- _Exercise_
Look at each line of the records and count those with "technique" in them. Please answer with the count alone.

##########

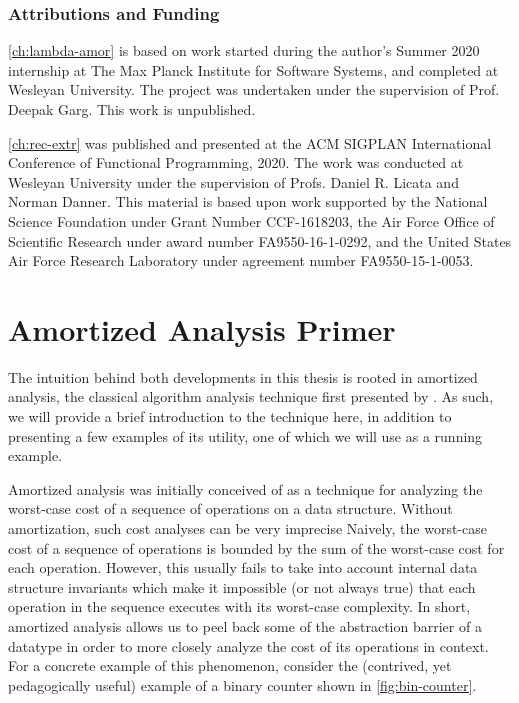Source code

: \subsubsection{Attributions and Funding}

\autoref{ch:lambda-amor} is based on work started during the author's Summer 2020 internship at The Max Planck Institute for Software Systems, and completed at Wesleyan University. The project was undertaken under the supervision of Prof. Deepak Garg. This work is unpublished.

\autoref{ch:rec-extr} was published and presented at the ACM SIGPLAN International Conference of Functional Programming, 2020. The work was conducted at Wesleyan University under the supervision of Profs. Daniel R. Licata and Norman Danner. This material is based upon work supported by the National Science Foundation under Grant Number CCF-1618203, the Air Force Office of Scientific Research under award number FA9550-16-1-0292, and the United States Air Force Research Laboratory under agreement number FA9550-15-1-0053.


\section{Amortized Analysis Primer}
\label{sec:amortized-primer}
The intuition behind both developments in this thesis is rooted in amortized analysis, the classical algorithm analysis technique first presented by \citet{tarjan:amortized-complexity}. As such, we will provide a brief introduction to the technique here, in addition to presenting a few examples of its utility, one of which we will use as a running example.

Amortized analysis was initially conceived of as a technique for analyzing the worst-case cost of a sequence of operations on a data structure. Without amortization, such cost analyses can be very imprecise Naively, the worst-case cost of a sequence of operations is bounded by the sum of the worst-case cost for each operation. However, this usually fails to take into account internal data structure invariants which make it impossible (or not always true) that each operation in the sequence executes with its worst-case complexity. In short, amortized analysis allows us to peel back some of the abstraction barrier of a datatype in order to more closely analyze the cost of its operations in context. For a concrete example of this phenomenon, consider the (contrived, yet pedagogically useful) example of a binary counter shown in \autoref{fig:bin-counter}.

##########

- _Result of this task_
2